"CLOSE IN SPIRIT TO THE ORIGINAL": 1742 FIRST JARVIS TRANSLATION OF DON QUIXOTE, WITH 69 FINE COPPERPLATE ENGRAVINGS
CERVANTES SAAVEDRA, Miguel de. The Life and Exploits of the Ingenious Gentleman Don Quixote de La Mancha. Translated from the Original Spanish… by Charles Jarvis. London: for J. and R. Tonson and R. Dodsley, 1742. Two volumes. Quarto, contemporary dark brown speckled calf rebacked, raised bands, early morocco titling labels laid down, renewed marbled endpapers.
First edition of Jarvis' famous translation, with engraved portrait of Cervantes and 68 fine full-page copperplate engravings after John Vanderbank—"undoubtedly one of the noblest sets of engravings ever executed for Don Quixote."

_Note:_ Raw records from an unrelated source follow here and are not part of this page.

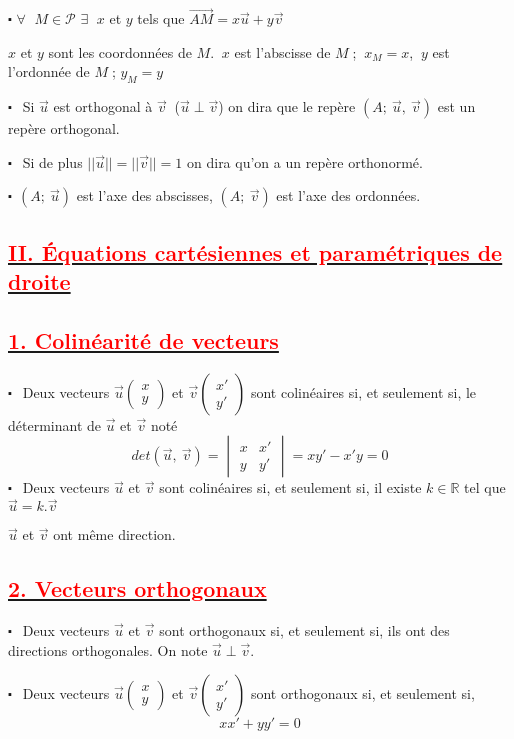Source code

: \documentclass[12pt]{article}
\begin{document}
$\centerdot$ $\forall\;$ $M\in\mathcal{P}$ $\exists\;$ $x$ et $y$ tels que $\overrightarrow{AM}=x\vec{u}+y\vec{v}$

$x$ et $y$ sont les coordonnées de $M$. $\ x$ est l'abscisse de $M\;$; $\ x_{M}=x$, $\ y$ est l'ordonnée de $M\;$; $y_{M}=y$

$\centerdot\ \ $ Si $\vec{u}$ est orthogonal à $\vec{v}\ $ ($\vec{u}\perp\vec{v}$) on dira que le repère $(A;\ \vec{u},\ \vec{v})$ est un repère orthogonal.

$\centerdot\ \ $ Si de plus $||\vec{u}||=||\vec{v}||=1$ on dira qu'on a un repère orthonormé.

$\centerdot\ \ (A;\ \vec{u})$ est l'axe des abscisses, $(A;\ \vec{v})$ est l'axe des ordonnées.
\subsection*{\underline{\textcolor{red}{\textbf{II. Équations cartésiennes et paramétriques de droite}}}}
\subsection*{\underline{\textcolor{red}{\textbf{1. Colinéarité de vecteurs}}}}
$\centerdot\ \ $ Deux vecteurs $\vec{u}\begin{pmatrix}
x\\
y
\end{pmatrix}$ et $\vec{v}\begin{pmatrix}
x'\\
y'
\end{pmatrix}$ sont colinéaires si, et seulement si, le déterminant de $\vec{u}$ et $\vec{v}$ noté $$det(\vec{u},\ \vec{v})=\begin{vmatrix}
x & x'\\
	y & y'
	\end{vmatrix}=xy'-x'y=0$$
	$\centerdot\ \ $ Deux vecteurs $\vec{u}$ et $\vec{v}$ sont colinéaires si, et seulement si, il existe $k\in\mathbb{R}$ tel que $\vec{u}=k.\vec{v}$
	
$\vec{u}$ et $\vec{v}$ ont même direction.
\subsection*{\underline{\textcolor{red}{\textbf{2. Vecteurs orthogonaux}}}}
	$\centerdot\ \ $ Deux vecteurs $\vec{u}$ et $\vec{v}$ sont orthogonaux si, et seulement si, ils ont des directions orthogonales. On note $\vec{u}\perp\vec{v}$.
	
	$\centerdot\ \ $ Deux vecteurs $\vec{u}\begin{pmatrix}
	x\\
	y
	\end{pmatrix}$ et $\vec{v}\begin{pmatrix}
	x'\\
	y'
	\end{pmatrix}$ sont orthogonaux si, et seulement si, $$xx'+yy'=0$$
\end{document}
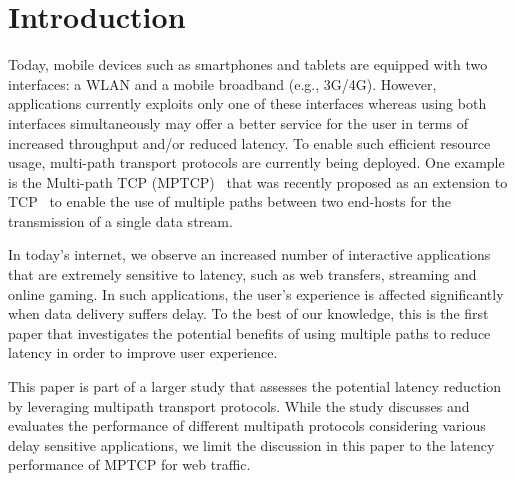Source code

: \section{Introduction}
\label{sec:introduction}
Today, mobile devices such as smartphones and tablets are equipped with two interfaces: a WLAN and a mobile broadband
(e.g., 3G/4G). However, applications currently
exploits only one of these interfaces whereas using both interfaces simultaneously may offer a
better service for the user in terms of increased throughput and/or reduced
latency. To enable such efficient resource usage, multi-path transport protocols
are currently being deployed. One example is the Multi-path TCP
(MPTCP)~\cite{RFC6824} that was recently proposed as an extension to
TCP~\cite{RFC793} to enable the use of multiple paths between two end-hosts
for the transmission of a single data stream.

In today's internet, we observe an increased number of interactive applications
that are extremely sensitive to latency, such as web transfers, streaming and online gaming. In such applications, the user's experience is affected significantly when data delivery suffers delay. To the best of our knowledge, this is the first paper that investigates the potential benefits of using multiple paths to reduce latency in order to improve user experience.

This paper is part of a larger study that assesses the potential latency reduction by leveraging multipath transport protocols. While the study discusses and evaluates the performance of different multipath protocols considering various delay sensitive applications, we limit the discussion in this paper to the latency performance of MPTCP for web traffic.
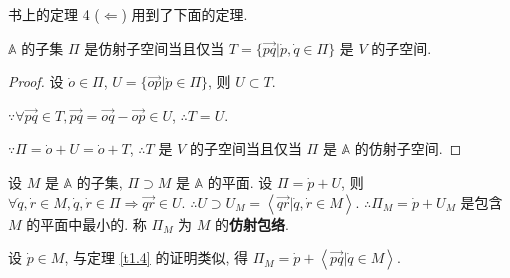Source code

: \documentclass[color=black,device=normal,lang=cn,mode=geye]{elegantnote}
\begin{document}
书上的定理 4 ($\Leftarrow$) 用到了下面的定理.
\begin{theorem}\label{t1.4}
    $\mathbb{A}$ 的子集 $\varPi$ 是仿射子空间当且仅当 $T=\{\overrightarrow{pq}|\dot{p},\dot{q}\in\varPi\}$ 是 $V$ 的子空间.
\end{theorem}
\begin{proof}
    设 $\dot{o}\in\varPi$, $U=\{\overrightarrow{op}|\dot{p}\in\varPi\}$, 则 $U\subset T$.

    $\because\forall\overrightarrow{pq}\in T,\overrightarrow{pq}=\overrightarrow{oq}-\overrightarrow{op}\in U$, $\therefore T=U$.
    
    $\because\varPi=\dot{o}+U=\dot{o}+T$, $\therefore T$ 是 $V$ 的子空间当且仅当 $\varPi$ 是 $\mathbb{A}$ 的仿射子空间.
\end{proof}
设 $M$ 是 $\mathbb{A}$ 的子集, $\varPi\supset M$ 是 $\mathbb{A}$ 的平面. 设 $\varPi=\dot{p}+U$, 则 $\forall\dot{q},\dot{r}\in M,\dot{q},\dot{r}\in\varPi\Rightarrow\overrightarrow{qr}\in U$. $\therefore U\supset U_M=\left<\overrightarrow{qr}|\dot{q},\dot{r}\in M\right>$. $\therefore\varPi_M=\dot{p}+U_M$ 是包含 $M$ 的平面中最小的. 称 $\varPi_M$ 为 $M$ 的\textbf{仿射包络}.

设 $\dot{p}\in M$, 与定理 \ref{t1.4} 的证明类似, 得 $\varPi_M=\dot{p}+\left<\overrightarrow{pq}|\dot{q}\in M\right>$.
\end{document}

Jarvis' translation (actually Charles Jervas, misprinted here), one of the earliest, is also regarded as one of the best. "Published posthumously in 1742 and frequently reprinted, it is generally acknowledged as being close in spirit to the original" (Oxford DNB). With a prefatory history of chivalry and romance by Warburton, a note on the illustrations and a life of Cervantes. "Finely printed… one of the most notable editions published to that time" (Río y Rico). "Undoubtedly one of the noblest sets of engravings ever executed for Don Quixote; Cohen calls them 'belles figures'" (Ashbee). Text embellished with engraved headpieces, tailpieces and initials. Río y Rico 449. Ashbee, An Iconography of Don Quixote 39.
Only occasional minor spotting or offsetting to text; plates clean and fine. An attractive copy of this wonderfully illustrated edition of a classic of world literature.